- Born: 5 May 1935 Ostriv [uk], Ukrainian SSR, Soviet Union (now Ukraine)
- Died: 12 January 2013 (aged 77) Kyiv, Ukraine
- Education: Taras Shevchenko State University of Kyiv (expelled)
- Political party: Ukrainian Helsinki Union

= Pavlo Skochok =

Ukrainian Soviet dissident and journalist (1935–2013)

Pavlo Ivanovych Skochok (Павло Іванович Скочок; 5 May 1935 – 12 January 2013) was a Ukrainian Soviet dissident and journalist.

== Biography ==
Pavlo Ivanovych Skochok was born on 5 May 1935 in the village of Ostriv, Kyiv Oblast, in what was then the Soviet Union. He studied at Taras Shevchenko State University of Kyiv, although he was expelled due to alleged "nationalist views". He subsequently worked as an editor for the Soviet Ukraine newspaper until April 1966, when he was fired for criticising the paper's ideology, as well as for publishing the transcripts of trials of the 1965–1966 Ukrainian purge as samvydav. Skochok was assisted in the creation of his samvydav by Viacheslav Chornovil and Liudmyla Sheremet, who would both later become dissidents in their own right. After being fired from Soviet Ukraine, Skochok worked as a proofreader.

On 12 January 1978 Skochok was arrested and charged with anti-Soviet agitation. Found to be insane by the court, he was sent to an asylum in Kyiv, later being moved to Dnipropetrovsk. There, he was subject to political abuse of psychiatry before being released in 1982. During his imprisonment, he was regarded as a prisoner of conscience by international human rights group Amnesty International. He briefly studied the Symyrenko family while working at the Levko Symyrenko Museum in Mliiv before being fired. He protested his firing in 1985, demanding to be allowed abroad to collect documents about the family from France. In 1987, alongside Chornovil, Skochok began to write for The Ukrainian Herald, an independent newspaper.

Skochok was a member of both the Ukrainian Culturological Club and the Ukrainian Helsinki Union. Following the 1989–1991 Ukrainian revolution, Skochok distanced himself from Chornovil, whom he had previously supported, instead backing Oleksandr Moroz and the Socialist Party of Ukraine. He was one of several to back Moroz in an effort to prevent Ukraine from aligning with the West or Russia, alongside Stepan Khmara, Mykola Horbal, and Vasyl Barladianu. Around this same time, he also co-founded the Golden Gate journal, alongside Ukrainian National Assembly – Ukrainian People's Self-Defence member Anatolii Lupynis.

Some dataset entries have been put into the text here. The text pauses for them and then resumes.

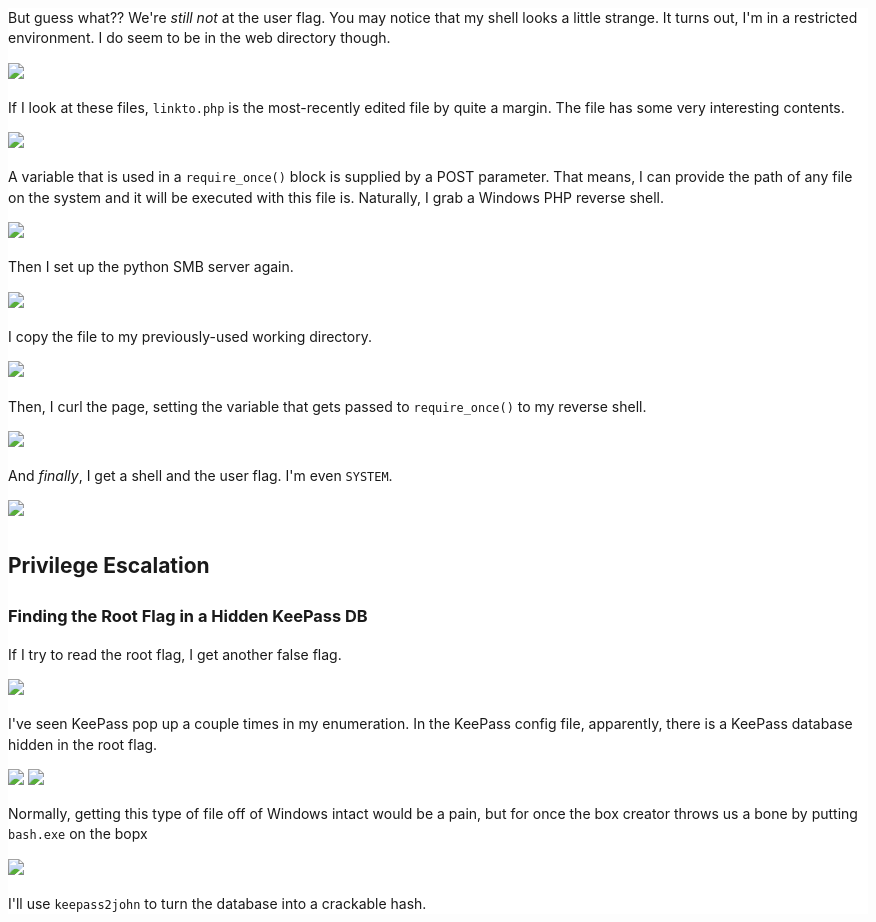 But guess what?? We're _still not_ at the user flag. You may notice that my shell looks a little strange. It turns out, I'm in a restricted environment. I do seem to be in the web directory though.

![](https://storage.googleapis.com/val-roudebush-report-images/htb-pics/bighead/89.png)

If I look at these files, `linkto.php` is the most-recently edited file by quite a margin. The file has some very interesting contents.

![](https://storage.googleapis.com/val-roudebush-report-images/htb-pics/bighead/91.png)

A variable that is used in a `require_once()` block is supplied by a POST parameter. That means, I can provide the path of any file on the system and it will be executed with this file is. Naturally, I grab a Windows PHP reverse shell.

![](https://storage.googleapis.com/val-roudebush-report-images/htb-pics/bighead/93.png)

Then I set up the python SMB server again.

![](https://storage.googleapis.com/val-roudebush-report-images/htb-pics/bighead/94.png)

I copy the file to my previously-used working directory.

![](https://storage.googleapis.com/val-roudebush-report-images/htb-pics/bighead/95.png)

Then, I curl the page, setting the variable that gets passed to `require_once()` to my reverse shell.

![](https://storage.googleapis.com/val-roudebush-report-images/htb-pics/bighead/96.png)

And _finally_, I get a shell and the user flag. I'm even `SYSTEM`.

![](https://storage.googleapis.com/val-roudebush-report-images/htb-pics/bighead/97.png)

## Privilege Escalation

### Finding the Root Flag in a Hidden KeePass DB

If I try to read the root flag, I get another false flag.

![](https://storage.googleapis.com/val-roudebush-report-images/htb-pics/bighead/98.png)

I've seen KeePass pop up a couple times in my enumeration. In the KeePass config file, apparently, there is a KeePass database hidden in the root flag.

![](https://storage.googleapis.com/val-roudebush-report-images/htb-pics/bighead/99.png)
![](https://storage.googleapis.com/val-roudebush-report-images/htb-pics/bighead/99-00.png)

Normally, getting this type of file off of Windows intact would be a pain, but for once the box creator throws us a bone by putting `bash.exe` on the bopx

![](https://storage.googleapis.com/val-roudebush-report-images/htb-pics/bighead/99-01.png)

I'll use `keepass2john` to turn the database into a crackable hash.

Between 1992 and 1995, Skochok supported the establishment of a Ukrainian monarchy under Oleksii Dolhorukov, the grandson of Ukrainian State general Oleksii Dolhorukov and a member of the House of Anjou-Durazzo. Dolhorukov was part of an extreme fringe movement which claimed that the monarchy of "Ukraine-Rus" had been established in Khust in 1938, under Oleksii's adopted father. Dolhorukov lived in Madrid, and claimed the title of "Olelko II". Skochok's backing of the movement made little impact on its support in Ukraine, and he soon turned to writing condemnations of the Ukrainian government as illegal in Golden Gate.

Skochok died on 12 January 2013, according to fellow dissident Vasyl Ovsienko. He died in Kyiv, Ukraine's capital. His death came one day before that of Mykhailo Horyn, and seven before that of Congress of Ukrainian Nationalists politician and Ukrainian Insurgent Army veteran Mykhailo Zelenchuk.